Information given:
───

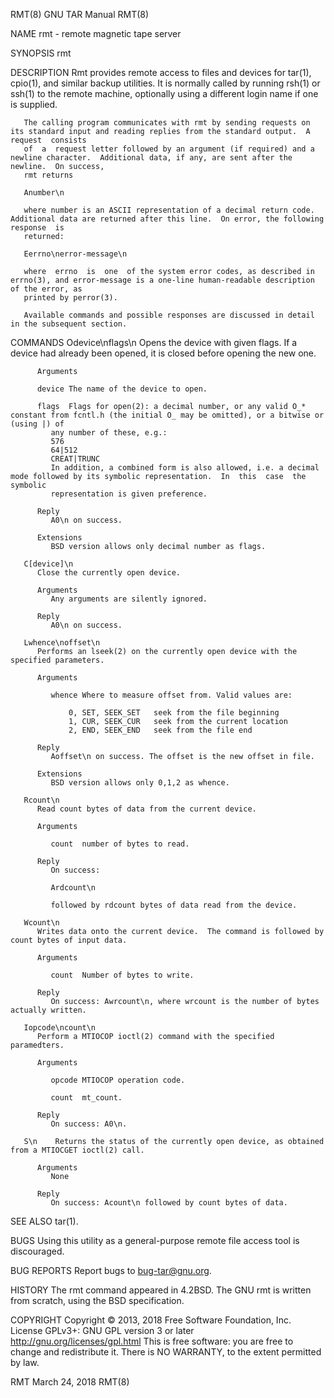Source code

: RMT(8)									GNU TAR Manual									RMT(8)

NAME
       rmt - remote magnetic tape server

SYNOPSIS
       rmt

DESCRIPTION
       Rmt  provides  remote access to files and devices for tar(1), cpio(1), and similar backup utilities.  It is normally called by running rsh(1) or ssh(1)
       to the remote machine, optionally using a different login name if one is supplied.

       The calling program communicates with rmt by sending requests on its standard input and reading replies from the standard output.  A  request  consists
       of  a  request letter followed by an argument (if required) and a newline character.  Additional data, if any, are sent after the newline.  On success,
       rmt returns

	   Anumber\n

       where number is an ASCII representation of a decimal return code.  Additional data are returned after this line.	 On error, the following  response  is
       returned:

	   Eerrno\nerror-message\n

       where  errno  is	 one  of the system error codes, as described in errno(3), and error-message is a one-line human-readable description of the error, as
       printed by perror(3).

       Available commands and possible responses are discussed in detail in the subsequent section.

COMMANDS
       Odevice\nflags\n
	      Opens the device with given flags. If a device had already been opened, it is closed before opening the new one.

	      Arguments

	      device The name of the device to open.

	      flags  Flags for open(2): a decimal number, or any valid O_* constant from fcntl.h (the initial O_ may be omitted), or a bitwise or (using |) of
		     any number of these, e.g.:
			 576
			 64|512
			 CREAT|TRUNC
		     In addition, a combined form is also allowed, i.e. a decimal mode followed by its symbolic representation.	 In  this  case	 the  symbolic
		     representation is given preference.

	      Reply
		     A0\n on success.

	      Extensions
		     BSD version allows only decimal number as flags.

       C[device]\n
	      Close the currently open device.

	      Arguments
		     Any arguments are silently ignored.

	      Reply
		     A0\n on success.

       Lwhence\noffset\n
	      Performs an lseek(2) on the currently open device with the specified parameters.

	      Arguments

		     whence Where to measure offset from. Valid values are:

			     0, SET, SEEK_SET	seek from the file beginning
			     1, CUR, SEEK_CUR	seek from the current location
			     2, END, SEEK_END	seek from the file end

	      Reply
		     Aoffset\n on success. The offset is the new offset in file.

	      Extensions
		     BSD version allows only 0,1,2 as whence.

       Rcount\n
	      Read count bytes of data from the current device.

	      Arguments

		     count  number of bytes to read.

	      Reply
		     On success:

			 Ardcount\n

		     followed by rdcount bytes of data read from the device.

       Wcount\n
	      Writes data onto the current device.  The command is followed by count bytes of input data.

	      Arguments

		     count  Number of bytes to write.

	      Reply
		     On success: Awrcount\n, where wrcount is the number of bytes actually written.

       Iopcode\ncount\n
	      Perform a MTIOCOP ioctl(2) command with the specified paramedters.

	      Arguments

		     opcode MTIOCOP operation code.

		     count  mt_count.

	      Reply
		     On success: A0\n.

       S\n    Returns the status of the currently open device, as obtained from a MTIOCGET ioctl(2) call.

	      Arguments
		     None

	      Reply
		     On success: Acount\n followed by count bytes of data.

SEE ALSO
       tar(1).

BUGS
       Using this utility as a general-purpose remote file access tool is discouraged.

BUG REPORTS
       Report bugs to <bug-tar@gnu.org>.

HISTORY
       The rmt command appeared in 4.2BSD.  The GNU rmt is written from scratch, using the BSD specification.

COPYRIGHT
       Copyright © 2013, 2018 Free Software Foundation, Inc.
       License GPLv3+: GNU GPL version 3 or later <http://gnu.org/licenses/gpl.html>
       This is free software: you are free to change and redistribute it.  There is NO WARRANTY, to the extent permitted by law.

RMT									March 24, 2018									RMT(8)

───

Assignment: Skipping the images, write out the whole listing exactly.

Response box:
Source code

: RMT(8)									GNU TAR Manual									RMT(8)

NAME
       rmt - remote magnetic tape server

SYNOPSIS
       rmt

DESCRIPTION
       Rmt  provides  remote access to files and devices for tar(1), cpio(1), and similar backup utilities.  It is normally called by running rsh(1) or ssh(1)
       to the remote machine, optionally using a different login name if one is supplied.

       The calling program communicates with rmt by sending requests on its standard input and reading replies from the standard output.  A  request  consists
       of  a  request letter followed by an argument (if required) and a newline character.  Additional data, if any, are sent after the newline.  On success,
       rmt returns

	   Anumber\n

       where number is an ASCII representation of a decimal return code.  Additional data are returned after this line.	 On error, the following  response  is
       returned:

	   Eerrno\nerror-message\n

       where  errno  is	 one  of the system error codes, as described in errno(3), and error-message is a one-line human-readable description of the error, as
       printed by perror(3).

       Available commands and possible responses are discussed in detail in the subsequent section.

COMMANDS
       Odevice\nflags\n
	      Opens the device with given flags. If a device had already been opened, it is closed before opening the new one.

	      Arguments

	      device The name of the device to open.

	      flags  Flags for open(2): a decimal number, or any valid O_* constant from fcntl.h (the initial O_ may be omitted), or a bitwise or (using |) of
		     any number of these, e.g.:
			 576
			 64|512
			 CREAT|TRUNC
		     In addition, a combined form is also allowed, i.e. a decimal mode followed by its symbolic representation.	 In  this  case	 the  symbolic
		     representation is given preference.

	      Reply
		     A0\n on success.

	      Extensions
		     BSD version allows only decimal number as flags.

       C[device]\n
	      Close the currently open device.

	      Arguments
		     Any arguments are silently ignored.

	      Reply
		     A0\n on success.

       Lwhence\noffset\n
	      Performs an lseek(2) on the currently open device with the specified parameters.

	      Arguments

		     whence Where to measure offset from. Valid values are:

			     0, SET, SEEK_SET	seek from the file beginning
			     1, CUR, SEEK_CUR	seek from the current location
			     2, END, SEEK_END	seek from the file end

	      Reply
		     Aoffset\n on success. The offset is the new offset in file.

	      Extensions
		     BSD version allows only 0,1,2 as whence.

       Rcount\n
	      Read count bytes of data from the current device.

	      Arguments

		     count  number of bytes to read.

	      Reply
		     On success:

			 Ardcount\n

		     followed by rdcount bytes of data read from the device.

       Wcount\n
	      Writes data onto the current device.  The command is followed by count bytes of input data.

	      Arguments

		     count  Number of bytes to write.

	      Reply
		     On success: Awrcount\n, where wrcount is the number of bytes actually written.

       Iopcode\ncount\n
	      Perform a MTIOCOP ioctl(2) command with the specified paramedters.

	      Arguments

		     opcode MTIOCOP operation code.

		     count  mt_count.

	      Reply
		     On success: A0\n.

       S\n    Returns the status of the currently open device, as obtained from a MTIOCGET ioctl(2) call.

	      Arguments
		     None

	      Reply
		     On success: Acount\n followed by count bytes of data.

SEE ALSO
       tar(1).

BUGS
       Using this utility as a general-purpose remote file access tool is discouraged.

BUG REPORTS
       Report bugs to <bug-tar@gnu.org>.

HISTORY
       The rmt command appeared in 4.2BSD.  The GNU rmt is written from scratch, using the BSD specification.

COPYRIGHT
       Copyright © 2013, 2018 Free Software Foundation, Inc.
       License GPLv3+: GNU GPL version 3 or later <http://gnu.org/licenses/gpl.html>
       This is free software: you are free to change and redistribute it.  There is NO WARRANTY, to the extent permitted by law.

RMT									March 24, 2018									RMT(8)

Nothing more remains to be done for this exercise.